I don’t know how i built a straw man when i specifically said that i don’t remember what the stated evidence for the claim was.

Everything you just listed is not really evidence at all in my opinion. It can all be true, and still a natural jump from bats to humans could be responsible. And it can be at least somewhat false, and still a lab leak could be true.

Eh, I would say that it’s enough to justify a claim that Covid-19 might possibly have spread due to a lab leak.

I think the bolded words are an important qualifier. We shouldn’t assert certainty where it doesn’t exist. (And certainly there have been errors on both sides regarding certainty.)

2 Likes

Eh, i feel like it’s closing one barn door when there are thousands of other barn doors out there.

So his claim that you built a strawman was a strawman?

1 Like

(2) and (3) are less significant, to the extent that we expected such actions from the Chinese government.

(1) is where it was at, however the default assumption was a wet market because SARs came from a wet market, and we have been half-expecting another Coronavirus to come from another Chinese wet market for years (which is why China has a few labs). And the wet market hypothesis was then ‘confirmed’ by the early cases.

Really, I think few people had opinions in Q1 2020. Everything was still on fire. People waited a year to have opinions, and then most people pulled their opinions from either the MSM or the anti-MSM, with little in-between.

It’s strawmen all the way down

3 Likes

In this sense, it would be wrong to “claim” that COVID-19 came from the wet markets in Wuhan. It is incorrect to “claim” COVID-19 originated from any source. What was the “evidence” at the time? Who was communicating “facts”?

COVID-19 might possibly have spread from the wet markets or the Wuhan lab (or something else). If people have an issue with my prior use of the word “claim”, so be it. I would have said the same thing had COVID-19 originated in the US with a coronavirus lab near a US wet market.

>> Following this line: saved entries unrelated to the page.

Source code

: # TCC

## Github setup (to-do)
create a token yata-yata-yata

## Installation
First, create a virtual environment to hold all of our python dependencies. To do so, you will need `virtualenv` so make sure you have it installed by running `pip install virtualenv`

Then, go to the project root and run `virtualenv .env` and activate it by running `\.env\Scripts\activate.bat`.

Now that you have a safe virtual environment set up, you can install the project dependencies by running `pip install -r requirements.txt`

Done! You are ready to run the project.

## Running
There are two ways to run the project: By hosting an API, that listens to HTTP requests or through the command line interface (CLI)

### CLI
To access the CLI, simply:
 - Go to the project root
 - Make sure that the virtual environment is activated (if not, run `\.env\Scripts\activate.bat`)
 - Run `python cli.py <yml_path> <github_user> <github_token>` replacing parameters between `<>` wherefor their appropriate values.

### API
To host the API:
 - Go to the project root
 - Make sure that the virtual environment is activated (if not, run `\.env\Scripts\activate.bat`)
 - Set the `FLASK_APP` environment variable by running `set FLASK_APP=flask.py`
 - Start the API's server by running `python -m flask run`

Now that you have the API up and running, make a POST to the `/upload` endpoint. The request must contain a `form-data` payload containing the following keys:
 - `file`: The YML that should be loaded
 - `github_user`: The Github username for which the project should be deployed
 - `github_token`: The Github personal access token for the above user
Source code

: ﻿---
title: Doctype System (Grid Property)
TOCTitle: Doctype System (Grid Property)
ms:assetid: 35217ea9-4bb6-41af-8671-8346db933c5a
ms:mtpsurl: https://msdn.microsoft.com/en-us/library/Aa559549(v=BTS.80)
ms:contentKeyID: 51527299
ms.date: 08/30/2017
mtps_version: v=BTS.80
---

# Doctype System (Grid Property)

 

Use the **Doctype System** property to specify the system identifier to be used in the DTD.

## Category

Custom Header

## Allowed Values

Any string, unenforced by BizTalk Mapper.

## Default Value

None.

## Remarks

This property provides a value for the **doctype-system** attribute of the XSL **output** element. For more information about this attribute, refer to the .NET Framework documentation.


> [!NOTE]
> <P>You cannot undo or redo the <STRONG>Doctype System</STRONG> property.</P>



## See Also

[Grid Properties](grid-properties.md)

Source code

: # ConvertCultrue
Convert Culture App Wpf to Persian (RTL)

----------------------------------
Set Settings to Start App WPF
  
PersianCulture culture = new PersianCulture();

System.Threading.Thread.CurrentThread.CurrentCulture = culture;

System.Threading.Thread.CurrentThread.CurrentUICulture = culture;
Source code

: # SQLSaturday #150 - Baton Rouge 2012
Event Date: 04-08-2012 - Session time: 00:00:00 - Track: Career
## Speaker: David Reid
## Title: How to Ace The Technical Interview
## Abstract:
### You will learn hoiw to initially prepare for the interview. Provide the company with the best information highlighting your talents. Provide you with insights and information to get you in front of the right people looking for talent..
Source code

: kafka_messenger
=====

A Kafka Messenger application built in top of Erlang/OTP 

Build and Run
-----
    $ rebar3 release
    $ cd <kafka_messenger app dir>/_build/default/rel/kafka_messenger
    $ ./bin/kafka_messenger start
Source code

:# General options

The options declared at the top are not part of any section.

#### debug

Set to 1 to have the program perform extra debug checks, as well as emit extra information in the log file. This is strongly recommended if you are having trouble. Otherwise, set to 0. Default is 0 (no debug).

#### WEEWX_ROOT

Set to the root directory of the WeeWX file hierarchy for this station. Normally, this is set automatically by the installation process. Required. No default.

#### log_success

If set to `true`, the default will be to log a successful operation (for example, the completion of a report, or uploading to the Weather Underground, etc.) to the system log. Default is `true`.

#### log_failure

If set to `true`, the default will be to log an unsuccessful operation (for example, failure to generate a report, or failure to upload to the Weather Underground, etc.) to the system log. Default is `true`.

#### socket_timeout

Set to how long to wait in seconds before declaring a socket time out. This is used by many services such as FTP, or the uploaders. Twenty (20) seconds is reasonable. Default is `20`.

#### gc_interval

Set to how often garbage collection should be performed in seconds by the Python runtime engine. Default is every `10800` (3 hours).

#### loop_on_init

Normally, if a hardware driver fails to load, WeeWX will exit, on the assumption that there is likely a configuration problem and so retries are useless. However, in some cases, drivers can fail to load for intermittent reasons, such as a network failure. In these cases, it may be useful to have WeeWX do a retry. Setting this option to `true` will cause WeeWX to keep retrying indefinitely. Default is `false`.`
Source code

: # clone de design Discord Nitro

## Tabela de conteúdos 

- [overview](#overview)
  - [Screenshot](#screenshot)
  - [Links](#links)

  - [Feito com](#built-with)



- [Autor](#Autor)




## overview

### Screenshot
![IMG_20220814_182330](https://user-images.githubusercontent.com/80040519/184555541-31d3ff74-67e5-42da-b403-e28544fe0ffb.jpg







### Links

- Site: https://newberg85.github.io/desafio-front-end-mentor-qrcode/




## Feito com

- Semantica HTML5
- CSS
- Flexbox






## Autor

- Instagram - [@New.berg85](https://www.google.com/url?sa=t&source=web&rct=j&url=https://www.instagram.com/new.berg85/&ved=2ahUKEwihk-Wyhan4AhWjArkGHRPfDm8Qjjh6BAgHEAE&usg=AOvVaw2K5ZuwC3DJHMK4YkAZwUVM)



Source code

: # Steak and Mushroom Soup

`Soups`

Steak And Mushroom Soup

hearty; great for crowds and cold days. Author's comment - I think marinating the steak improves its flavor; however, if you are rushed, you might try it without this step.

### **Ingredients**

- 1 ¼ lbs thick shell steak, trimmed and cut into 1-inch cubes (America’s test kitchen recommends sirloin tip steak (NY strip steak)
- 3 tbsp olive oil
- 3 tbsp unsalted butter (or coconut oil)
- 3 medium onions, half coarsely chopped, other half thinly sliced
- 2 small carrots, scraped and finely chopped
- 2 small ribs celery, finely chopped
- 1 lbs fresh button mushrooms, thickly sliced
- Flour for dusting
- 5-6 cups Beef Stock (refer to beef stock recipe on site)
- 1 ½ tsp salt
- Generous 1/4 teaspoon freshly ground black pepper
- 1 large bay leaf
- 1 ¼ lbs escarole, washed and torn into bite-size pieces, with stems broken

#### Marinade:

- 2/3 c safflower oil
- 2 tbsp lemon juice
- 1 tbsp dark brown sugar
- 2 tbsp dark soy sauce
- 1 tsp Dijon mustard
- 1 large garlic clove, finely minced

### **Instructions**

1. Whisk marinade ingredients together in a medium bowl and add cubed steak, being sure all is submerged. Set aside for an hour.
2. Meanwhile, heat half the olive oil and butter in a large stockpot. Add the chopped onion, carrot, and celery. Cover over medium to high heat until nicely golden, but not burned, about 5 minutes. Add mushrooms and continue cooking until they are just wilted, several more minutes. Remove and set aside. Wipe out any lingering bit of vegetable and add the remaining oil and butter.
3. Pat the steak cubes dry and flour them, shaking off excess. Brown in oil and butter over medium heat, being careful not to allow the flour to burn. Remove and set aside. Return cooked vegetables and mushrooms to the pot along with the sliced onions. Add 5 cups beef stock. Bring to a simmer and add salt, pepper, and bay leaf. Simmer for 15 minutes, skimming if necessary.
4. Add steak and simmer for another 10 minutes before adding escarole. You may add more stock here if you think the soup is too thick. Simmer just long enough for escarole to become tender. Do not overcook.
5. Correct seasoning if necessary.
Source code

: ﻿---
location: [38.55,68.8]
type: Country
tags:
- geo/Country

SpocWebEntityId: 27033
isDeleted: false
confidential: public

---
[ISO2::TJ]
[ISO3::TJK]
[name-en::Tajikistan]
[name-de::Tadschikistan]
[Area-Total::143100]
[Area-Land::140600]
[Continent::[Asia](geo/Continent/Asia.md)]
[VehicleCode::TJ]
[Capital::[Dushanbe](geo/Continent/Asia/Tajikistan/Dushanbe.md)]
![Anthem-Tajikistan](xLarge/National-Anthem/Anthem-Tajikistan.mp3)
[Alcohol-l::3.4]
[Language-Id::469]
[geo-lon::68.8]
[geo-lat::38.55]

The 2 paragraphs were completely irrelevant to any argument. Your first paragraph stood on its own. There was no logical point to building your 3 examples of poor justifications.

The second paragraph was an example of supporting the lab leak in a way that still deserved criticism because it did not refer to evidence about the lab leak and also showed racist or at least xenophobic thinking. It direct supported my point.

The third paragraph reflected my gut “feeling” or memory about some of the original claims made about the lab leak. There were meant to be my subjective state at the time, and not a factual statement. It reflects the perspective and thoughts that lead to me writing the first two paragraphs, and also to disclose some of my own possible biases since i don’t remember well enough to know if those subjective feelings about the history are accurate.

In any case, the GOP House is going to start a COVID hearings soon.

It will be interesting whether they manage to make it about COVID, or just innuendo about Fauci.

i suspect they will not stop at innuendo.

Yeah, the language should be couched with terms like “seems likely to have originated”. IIRC, I think sometimes this wording was used and sometimes it wasn’t.

In COVID/vax-hysteria discussions on another forum, I’ve hypothesized that some of the distrust in public health decisions has come from messaging and public discussion that were imprecise/sloppy in their wordings, inviting discredit when reality turned out to be different than what would have been expected if you weren’t aware of the nuances behind the imprecision.

I’d take the evolution in theories about the source of the COVID virus, and reaction to that evolution, to be another manifestation of the same phenomenon.

I think it’s mostly just bad luck that Fauci was part of the GoF argument before becoming the public face of the vaccines, masks, closures, etc. And of course bad luck that we ever elected Trump president.

I think I speak for a lot of people when I say I just want the origin of COVID to be exactly like the opening scene in The Stand. The 1994 miniseries version.

1 Like

What is the GoF argument ?

Never mind I assume it’s gain of function.